Sorry to hear about your phone. At least you didn't have it long to become sentimental about it! Seems to me the love I have for the iPhone is for the species, not really an individual iPhone, although I suppose that with time..
Here's the deal with water and electronics in general, leaving aside the toilet diver.
The water itself won't necessarily damage anything, at least not right away (see further). In fact, electronic items are routinely washed when being refurbed or restored. The very one thing one doesn't do is plug it in "to see if it still works." If it is dried thoroughly, it may well work - but any energized components may be ruined - it would help greatly if the item were turned off, obviously. With modern stuff like iPhone, this may not matter, unfortunately.

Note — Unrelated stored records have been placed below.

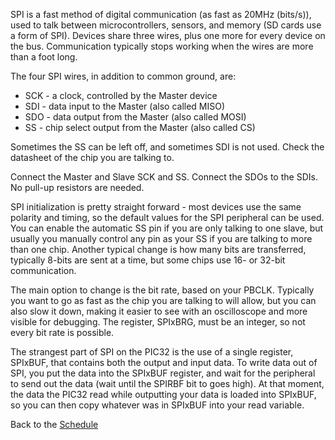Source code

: SPI is a fast method of digital communication (as fast as 20MHz (bits/s)), used to talk between microcontrollers, sensors, and memory (SD cards use a form of SPI). Devices share three wires, plus one more for every device on the bus. Communication typically stops working when the wires are more than a foot long.

The four SPI wires, in addition to common ground, are:
* SCK - a clock, controlled by the Master device
* SDI - data input to the Master (also called MISO)
* SDO - data output from the Master (also called MOSI)
* SS - chip select output from the Master (also called CS)

Sometimes the SS can be left off, and sometimes SDI is not used. Check the datasheet of the chip you are talking to.

Connect the Master and Slave SCK and SS. Connect the SDOs to the SDIs. No pull-up resistors are needed.

SPI initialization is pretty straight forward - most devices use the same polarity and timing, so the default values for the SPI peripheral can be used. You can enable the automatic SS pin if you are only talking to one slave, but usually you manually control any pin as your SS if you are talking to more than one chip. Another typical change is how many bits are transferred, typically 8-bits are sent at a time, but some chips use 16- or 32-bit communication. 

The main option to change is the bit rate, based on your PBCLK. Typically you want to go as fast as the chip you are talking to will allow, but you can also slow it down, making it easier to see with an oscilloscope and more visible for debugging. The register, SPIxBRG, must be an integer, so not every bit rate is possible.

The strangest part of SPI on the PIC32 is the use of a single register, SPIxBUF, that contains both the output and input data. To write data out of SPI, you put the data into the SPIxBUF register, and wait for the peripheral to send out the data (wait until the SPIRBF bit to goes high). At that moment, the data the PIC32 read while outputting your data is loaded into SPIxBUF, so you can then copy whatever was in SPIxBUF into your read variable. 

Back to the [Schedule](https://github.com/ndm736/ME433_2019/wiki/Schedule)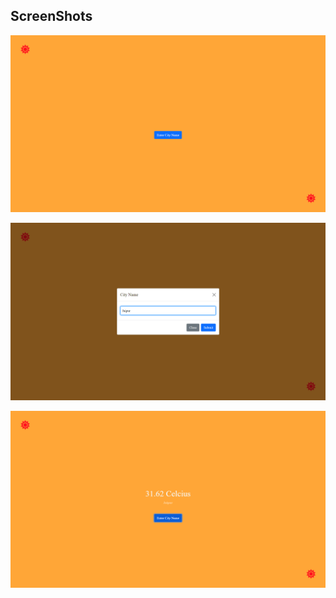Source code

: ## ScreenShots


![alt text](https://github.com/vacodr/Weather-App_react/blob/master/1.png)

![alt text](https://github.com/vacodr/Weather-App_react/blob/master/2.png)

![alt text](https://github.com/vacodr/Weather-App_react/blob/master/3.png)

One surprising thing about modern electronics is just how silly some of their vulnerabilities are. I can envision iPhone or similar competitors products with rubberized, shock-proof grips and exterior, controls and at least water-resistant (like our unfortunate toilet diver) enough to take a splash or two without complaint.

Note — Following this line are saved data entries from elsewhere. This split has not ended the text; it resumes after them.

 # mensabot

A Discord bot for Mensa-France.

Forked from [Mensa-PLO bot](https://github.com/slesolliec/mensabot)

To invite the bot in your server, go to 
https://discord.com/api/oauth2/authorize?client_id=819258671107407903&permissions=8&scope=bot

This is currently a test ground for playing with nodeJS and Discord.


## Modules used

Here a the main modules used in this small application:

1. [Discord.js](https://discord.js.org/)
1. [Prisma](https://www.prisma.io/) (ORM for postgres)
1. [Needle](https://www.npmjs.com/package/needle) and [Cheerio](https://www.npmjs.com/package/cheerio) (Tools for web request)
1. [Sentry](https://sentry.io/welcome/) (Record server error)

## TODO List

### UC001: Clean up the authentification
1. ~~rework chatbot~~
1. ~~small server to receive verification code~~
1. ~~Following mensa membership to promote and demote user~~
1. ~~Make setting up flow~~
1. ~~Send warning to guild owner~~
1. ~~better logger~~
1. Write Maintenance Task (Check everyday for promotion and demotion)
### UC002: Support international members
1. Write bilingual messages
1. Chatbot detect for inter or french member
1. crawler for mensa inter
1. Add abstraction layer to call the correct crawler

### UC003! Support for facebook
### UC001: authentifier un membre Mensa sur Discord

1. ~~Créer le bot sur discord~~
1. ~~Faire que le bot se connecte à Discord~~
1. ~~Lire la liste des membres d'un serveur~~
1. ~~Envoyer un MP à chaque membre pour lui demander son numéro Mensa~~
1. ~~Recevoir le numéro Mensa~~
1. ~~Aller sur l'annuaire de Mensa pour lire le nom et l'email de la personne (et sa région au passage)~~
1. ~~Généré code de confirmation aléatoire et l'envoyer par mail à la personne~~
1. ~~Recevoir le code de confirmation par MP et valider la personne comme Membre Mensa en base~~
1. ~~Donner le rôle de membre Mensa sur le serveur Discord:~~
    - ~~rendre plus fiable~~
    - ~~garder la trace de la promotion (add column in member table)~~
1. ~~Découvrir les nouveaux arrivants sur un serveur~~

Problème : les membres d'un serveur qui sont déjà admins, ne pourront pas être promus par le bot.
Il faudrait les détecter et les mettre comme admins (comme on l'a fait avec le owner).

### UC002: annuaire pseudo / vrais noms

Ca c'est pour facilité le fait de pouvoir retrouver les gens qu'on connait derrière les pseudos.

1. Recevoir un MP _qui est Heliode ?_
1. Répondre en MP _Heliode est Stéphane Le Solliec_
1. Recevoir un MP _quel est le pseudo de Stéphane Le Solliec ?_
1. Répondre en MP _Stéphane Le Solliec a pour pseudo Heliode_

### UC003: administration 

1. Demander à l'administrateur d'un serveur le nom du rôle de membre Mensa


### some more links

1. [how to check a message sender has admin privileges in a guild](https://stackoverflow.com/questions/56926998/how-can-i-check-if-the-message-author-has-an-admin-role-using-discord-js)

Anyway, from electronics sources I have read, most equipment that is
thoroughly dried will make it OK after dunking, but residual salts and calcium ions from fresh water will tend to cause problems or corrosion after a time.
Usually the advice centers around soaking the afflicted device in a suitably sized container of distilled water, sometimes first prefaced with an acetone/water/alcohol/detergent mix.
After that, thoroughly flushed with distilled water and dried. The US Navy, as one might understand, has addressed this type problem for a long time, I'm sure there is a manual somewhere on this kind of rescue. As someone mentioned the iPhone is problematic because the battery is not easily removable, nor is the back.
If you drop your iPhone in the lake, you could at least try
removing the battery, assuming the back is user-removable. What's to lose, if you can't get iphone replaced? LCD may not take extended soakings, but I would definitely flush the innards quickly but thoroughly and then dry in a controlled environment i.e. very "slow oven". Should be fine, assuming the always-hot battery doesn't torch a component while swimming.